Canadian auto industry investment down sharply, putting brakes on future output
December 2, 2011 by The Canadian Press
A sharp drop in investment in Canadian carmakers this year will likely put the brakes on future output from the industry, according to a report by Scotia Economics.
The report says only $1.2 billion was spent in the auto industry in 2011, the lowest level since the mid-1980s, and well below the $3.1 billion that has been spent every year for the past decade.
Canada has held on to a 16 percent market share in the North American auto industry so far, but that is a legacy from past investments, said senior economist Carlos Gomes.
“In fact, strong investment in machinery and equipment since the mid-1990s has enabled two Canadian assembly plants to be rated the best in the Americas in six of the past 10 years,” Gomes said in a statement. “However, despite these achievements, current investment plans are less positive for Canadian plants, suggesting that it will be difficult for Canada to increase its share of North American output going forward.”
The drop in spending on Canadian car plants comes despite a big rebound in the industry’s performance this year, as it continues to recover from the global economic downturn and supply disruptions caused by natural disasters in Japan and Thailand.
But investment increased in the United States this year as unions negotiated additional investment for plants run by the big Detroit-based automakers. And investment in Mexico’s carmakers is growing much faster, with $3 billion worth of investments in new plants and expansions over the past six months, Gomes said.
“On a per vehicle basis, auto industry investment in Canada this year will plunge 43 percent below the prevailing level in the United States,” Gomes said.

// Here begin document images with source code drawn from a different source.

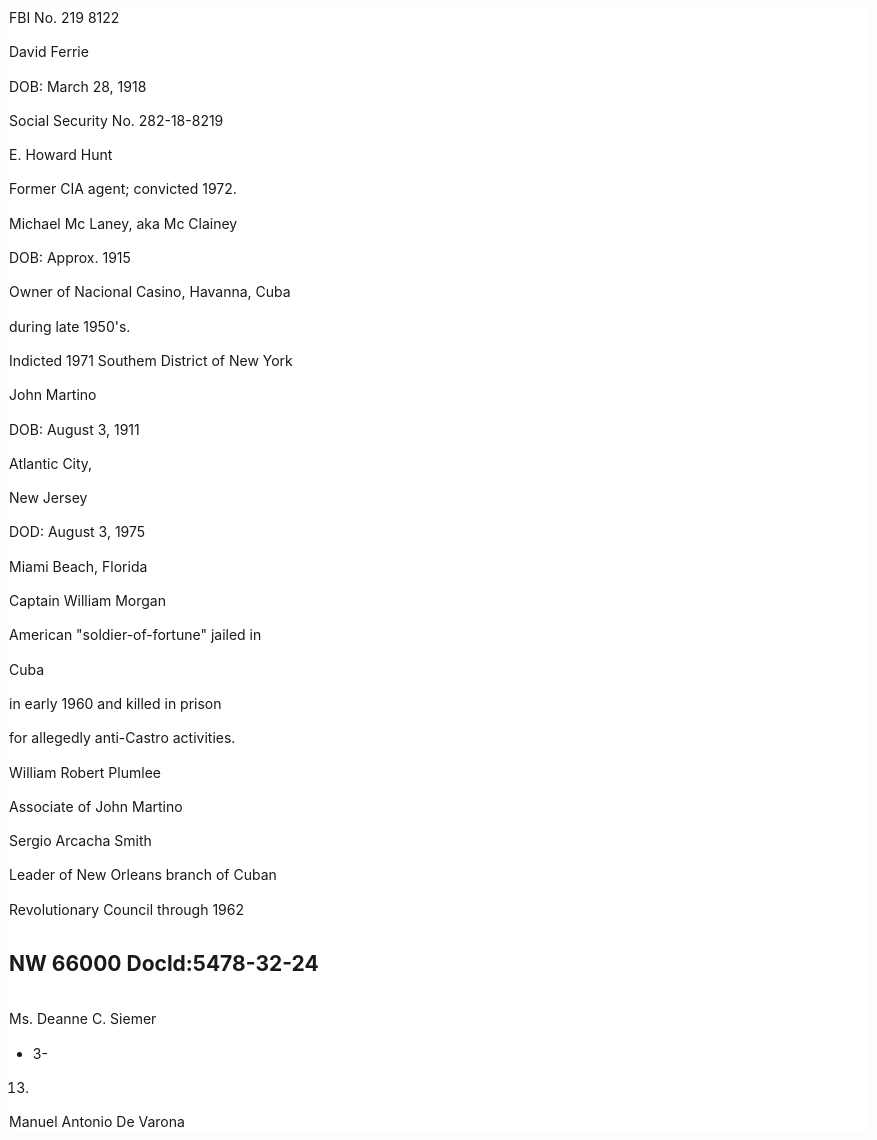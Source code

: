 FBI No. 219 8122

David Ferrie

DOB: March 28, 1918

Social Security No. 282-18-8219

E. Howard Hunt

Former CIA agent; convicted 1972.

Michael Mc Laney, aka Mc Clainey

DOB: Approx. 1915

Owner of Nacional Casino, Havanna, Cuba

during late 1950's.

Indicted 1971 Southem District of New York

John Martino

DOB: August 3, 1911

Atlantic City,

New Jersey

DOD: August 3, 1975

Miami Beach, Florida

Captain William Morgan

American "soldier-of-fortune" jailed in

Cuba

in early 1960 and killed in prison

for allegedly anti-Castro activities.

William Robert Plumlee

Associate of John Martino

Sergio Arcacha Smith

Leader of New Orleans branch of Cuban

Revolutionary Council through 1962

NW 66000 Docld:5478-32-24
---

##
Ms. Deanne C. Siemer

- 3-

13.

Manuel Antonio De Varona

“This represents a sharp reversal from the trend of the past decade, when investment in the Canadian auto industry was, on average, three percent higher than either in the United States or Mexico.”
The report said global car sales volumes moved higher in October, but moderated to only two percent year over year, undercut by product shortages in Asia and double-digit declines in the key growth markets of India and Brazil.
Auto purchases in the United States moved to the highest level since mid-2009 as availability returned to Japanese dealerships after a severe tsunami stopped production.